WHAT TO PRODUCE — What is needed is an exact repetition of the lines below, from the first one through the one holding "This is not", with no pictures and nothing else.

INFORMATION PROVIDED —

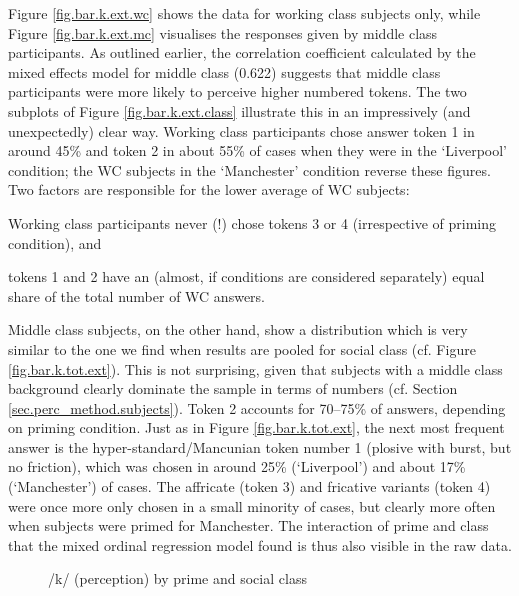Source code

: Figure \ref{fig.bar.k.ext.wc} shows the data for working class subjects only, while Figure \ref{fig.bar.k.ext.mc} visualises the responses given by middle class participants.
As outlined earlier, the correlation coefficient calculated by the mixed effects model for middle class (0.622) suggests that middle class participants were more likely to perceive higher numbered tokens.
The two subplots of Figure \ref{fig.bar.k.ext.class} illustrate this in an impressively (and unexpectedly) clear way.
Working class participants chose answer token 1 in around 45\% and token 2 in about 55\% of cases when they were in the `Liverpool' condition; the WC subjects in the `Manchester' condition reverse these figures.
Two factors are responsible for the lower average of WC subjects:
\begin{inparaenum}[(a)]
	\item Working class participants never (!) chose tokens 3 or 4 (irrespective of priming condition), and
	\item tokens 1 and 2 have an (almost, if conditions are considered separately) equal share of the total number of WC answers.
\end{inparaenum} 

Middle class subjects, on the other hand, show a distribution which is very similar to the one we find when results are pooled for social class (cf. Figure \ref{fig.bar.k.tot.ext}).
This is not surprising, given that subjects with a middle class background clearly dominate the sample in terms of numbers (cf. Section \ref{sec.perc_method.subjects}).
Token 2 accounts for 70--75\% of answers, depending on priming condition.
Just as in Figure \ref{fig.bar.k.tot.ext}, the next most frequent answer is the hyper-standard/Mancunian token number 1 (plosive with burst, but no friction), which was chosen in around 25\% (`Liverpool') and about 17\% (`Manchester') of cases.
The affricate (token 3) and fricative variants (token 4) were once more only chosen in a small minority of cases, but clearly more often when subjects were primed for Manchester.
The interaction of prime and class that the mixed ordinal regression model found is thus also visible in the raw data.

\begin{figure}[h]
	\centering
		\resizebox{.49\linewidth}{!}{} 
	\caption{/k/ (perception) by prime and social class}
	\label{fig.scatter.k.ext.classprime}
\end{figure}


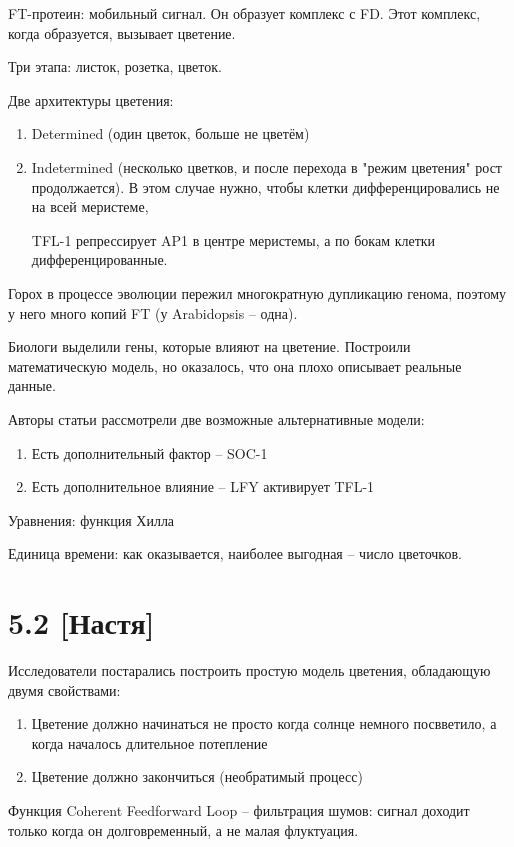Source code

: \documentclass[a4paper,12pt]{article}
\begin{document}
FT-протеин: мобильный сигнал.
Он образует комплекс с FD.
Этот комплекс, когда образуется, вызывает цветение.

Три этапа: листок, розетка, цветок.

Две архитектуры цветения:
\begin{enumerate}[noitemsep]
	\item Determined (один цветок, больше не цветём)
	\item Indetermined (несколько цветков, и после перехода в "режим цветения" рост продолжается).
	В этом случае нужно, чтобы клетки дифференцировались не на всей меристеме,
	
	TFL-1 репрессирует AP1 в центре меристемы, а по бокам клетки дифференцированные.
\end{enumerate}

Горох в процессе эволюции пережил многократную дупликацию генома, поэтому у него много копий FT (у Arabidopsis -- одна).

Биологи выделили гены, которые влияют на цветение.
Построили математическую модель, но оказалось, что она плохо описывает реальные данные.

Авторы статьи рассмотрели две возможные альтернативные модели:
\begin{enumerate}[noitemsep]
	\item Есть дополнительный фактор -- SOC-1
	\item Есть дополнительное влияние -- LFY активирует TFL-1
\end{enumerate}

Уравнения: функция Хилла

Единица времени: как оказывается, наиболее выгодная -- число цветочков.

\section{5.2 [Настя]}

Исследователи постарались построить простую модель цветения, обладающую двумя свойствами:

\begin{enumerate}[noitemsep]
	\item Цветение должно начинаться не просто когда солнце немного посвветило, а когда началось длительное потепление
	\item Цветение должно закончиться (необратимый процесс)
\end{enumerate}

Функция Coherent Feedforward Loop -- фильтрация шумов: сигнал доходит только когда он долговременный, а не малая флуктуация.
\end{document}
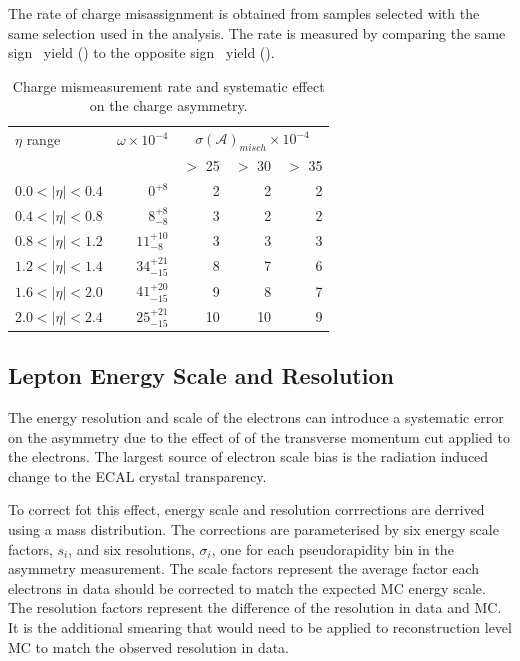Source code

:The rate of charge misassignment is obtained from \Zee samples selected with
the same selection used in the analysis. The rate is measured by comparing the
same sign \PZ\ yield (\HepProcess{\PZ\to\Pepm\Pepm}) to the opposite sign \PZ\
yield (\HepProcess{\PZ\to\Pepm\Pemp}).

\begin{table}[htbp]
  \begin{center}
\begin{tabular}{lrrrr}
\toprule
$\eta$ range        & $\omega \times 10^{-4}$  & \multicolumn{3}{c}{$\sigma(\mathcal{A})_{misch}\times 10^{-4}$}\\
& & \PT $>$ 25 \GeV & \PT $>$ 30 \GeV & \PT $>$ 35 \GeV \\
\midrule
$0.0<| \eta |<0.4$  & $0^{+8}$          &  2 &  2 & 2 \\ 
$0.4<| \eta |<0.8$  & $8^{+8}_{-8}$     &  3 &  2 & 2 \\
$0.8<| \eta |<1.2$  & $11^{+10}_{-8}$   &  3 &  3 & 3 \\
$1.2<| \eta |<1.4$  & $34^{+21}_{-15}$  &  8 &  7 & 6 \\
$1.6<| \eta |<2.0$  & $41^{+20}_{-15}$  &  9 &  8 & 7 \\
$2.0<| \eta |<2.4$  & $25^{+21}_{-15}$  & 10 & 10 & 9 \\
\bottomrule
\end{tabular}
\caption{\label{tab:mischarge}Charge mismeasurement rate and systematic effect on the charge asymmetry.}
\end{center}
\end{table}

\subsection{Lepton Energy Scale and Resolution}

The energy resolution and scale of the electrons can introduce a systematic
error on the asymmetry due to the effect of of the transverse momentum cut
applied to the electrons. The largest source of electron scale bias is the
radiation induced change to the ECAL crystal transparency.

To correct fot this effect, energy scale and resolution corrrections are
derrived using a \Zee mass distribution. The corrections are parameterised by
six energy scale factors, $s_i$, and six resolutions, $\sigma_i$, one for each
pseudorapidity bin in the asymmetry measurement.
The scale factors represent the average factor each electrons \Pt in data
should be corrected to match the expected \ac{MC} energy scale.
The resolution factors represent the difference of the resolution in data and
\ac{MC}. It is the additional smearing that would need to be applied to
reconstruction level \ac{MC} to match the observed resolution in data.

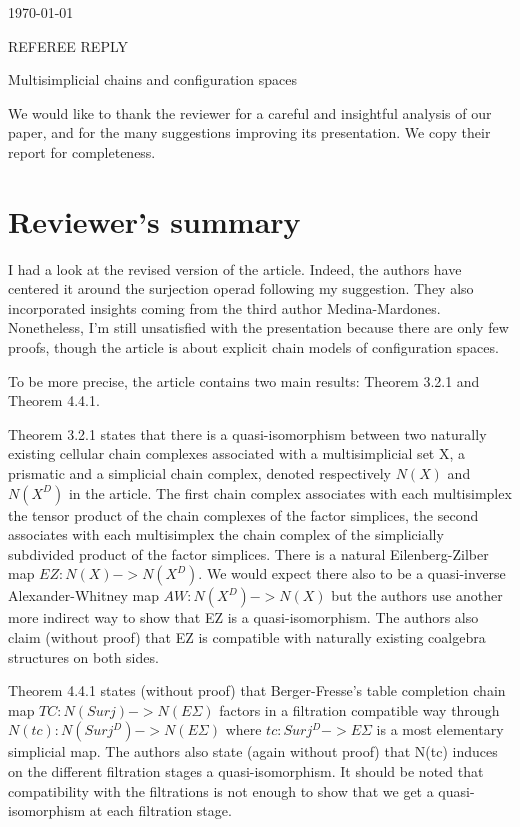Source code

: \documentclass{amsart}
\begin{document}
	\noindent\today
	\begin{center}
		\vspace*{10pt}
		{\Large REFEREE REPLY}\par
		\vspace*{5pt}
		{\large Multisimplicial chains and configuration spaces}
		\vspace*{20pt}
	\end{center}

	We would like to thank the reviewer for a careful and insightful analysis of our paper, and for the many suggestions improving its presentation.
	We copy their report for completeness.

	\section{Reviewer's summary}

	I had a look at the revised version of the article.
	Indeed, the authors have centered it around the surjection operad following my suggestion.
	They also incorporated insights coming from the third author Medina-Mardones.
	Nonetheless, I'm still unsatisfied with the presentation because there are only few proofs, though the article is about explicit chain models of configuration spaces.

	To be more precise, the article contains two main results: Theorem 3.2.1 and Theorem 4.4.1.

	Theorem 3.2.1 states that there is a quasi-isomorphism between two naturally existing cellular chain complexes associated with a multisimplicial set X, a prismatic and a simplicial chain complex, denoted respectively $N(X)$ and $N(X^D)$ in the article.
	The first chain complex associates with each multisimplex the tensor product of the chain complexes of the factor simplices, the second associates with each multisimplex the chain complex of the simplicially subdivided product of the factor simplices.
	There is a natural Eilenberg-Zilber map $EZ:N(X)->N(X^D)$.
	We would expect there also to be a quasi-inverse Alexander-Whitney map $AW:N(X^D)->N(X)$ but the authors use another more indirect way to show that EZ is a quasi-isomorphism.
	The authors also claim (without proof) that EZ is compatible with naturally existing coalgebra structures on both sides.

	Theorem 4.4.1 states (without proof) that Berger-Fresse's table completion chain map $TC:N(Surj)->N(E\Sigma)$ factors in a filtration compatible way through $N(tc):N(Surj^D)->N(E\Sigma)$ where $tc:Surj^D->E\Sigma$ is a most elementary simplicial map.
	The authors also state (again without proof) that N(tc) induces on the different filtration stages a quasi-isomorphism.
	It should be noted that compatibility with the filtrations is not enough to show that we get a quasi-isomorphism at each filtration stage.
\end{document}

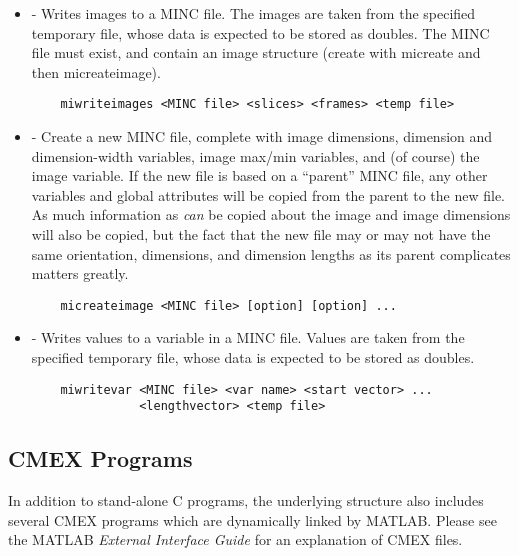 \begin {itemize}

\item {} - Writes images to a MINC file.  The
images are taken from the specified temporary file, whose data is
expected to be stored as doubles.  The MINC file must exist, and
contain an image structure (create with micreate and then
micreateimage).
\begin{verbatim}
    miwriteimages <MINC file> <slices> <frames> <temp file>
\end{verbatim}

\item {} - Create a new MINC file, complete with
image dimensions, dimension and dimension-width variables, image
max/min variables, and (of course) the image variable.  If the new
file is based on a ``parent'' MINC file, any other variables and
global attributes will be copied from the parent to the new file.  As
much information as {\em can} be copied about the image and image
dimensions will also be copied, but the fact that the new file may or
may not have the same orientation, dimensions, and dimension lengths
as its parent complicates matters greatly.
\begin{verbatim}
    micreateimage <MINC file> [option] [option] ...
\end{verbatim}

\item {} - Writes values to a variable in a MINC file.  
Values are taken from the specified temporary file, whose data is
expected to be stored as doubles.
\begin{verbatim}
    miwritevar <MINC file> <var name> <start vector> ...
               <lengthvector> <temp file>
\end{verbatim}

\end{itemize}


\subsection{CMEX Programs}

In addition to stand-alone C programs, the underlying structure also includes
several CMEX programs which are dynamically linked by MATLAB.  Please see the
MATLAB {\em External Interface Guide} for an explanation of CMEX files.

RESPONSE FOR THIS EXERCISE —
Source code

: Figure \ref{fig.bar.k.ext.wc} shows the data for working class subjects only, while Figure \ref{fig.bar.k.ext.mc} visualises the responses given by middle class participants.
As outlined earlier, the correlation coefficient calculated by the mixed effects model for middle class (0.622) suggests that middle class participants were more likely to perceive higher numbered tokens.
The two subplots of Figure \ref{fig.bar.k.ext.class} illustrate this in an impressively (and unexpectedly) clear way.
Working class participants chose answer token 1 in around 45\% and token 2 in about 55\% of cases when they were in the `Liverpool' condition; the WC subjects in the `Manchester' condition reverse these figures.
Two factors are responsible for the lower average of WC subjects:
\begin{inparaenum}[(a)]
	\item Working class participants never (!) chose tokens 3 or 4 (irrespective of priming condition), and
	\item tokens 1 and 2 have an (almost, if conditions are considered separately) equal share of the total number of WC answers.
\end{inparaenum} 

Middle class subjects, on the other hand, show a distribution which is very similar to the one we find when results are pooled for social class (cf. Figure \ref{fig.bar.k.tot.ext}).
This is not surprising, given that subjects with a middle class background clearly dominate the sample in terms of numbers (cf. Section \ref{sec.perc_method.subjects}).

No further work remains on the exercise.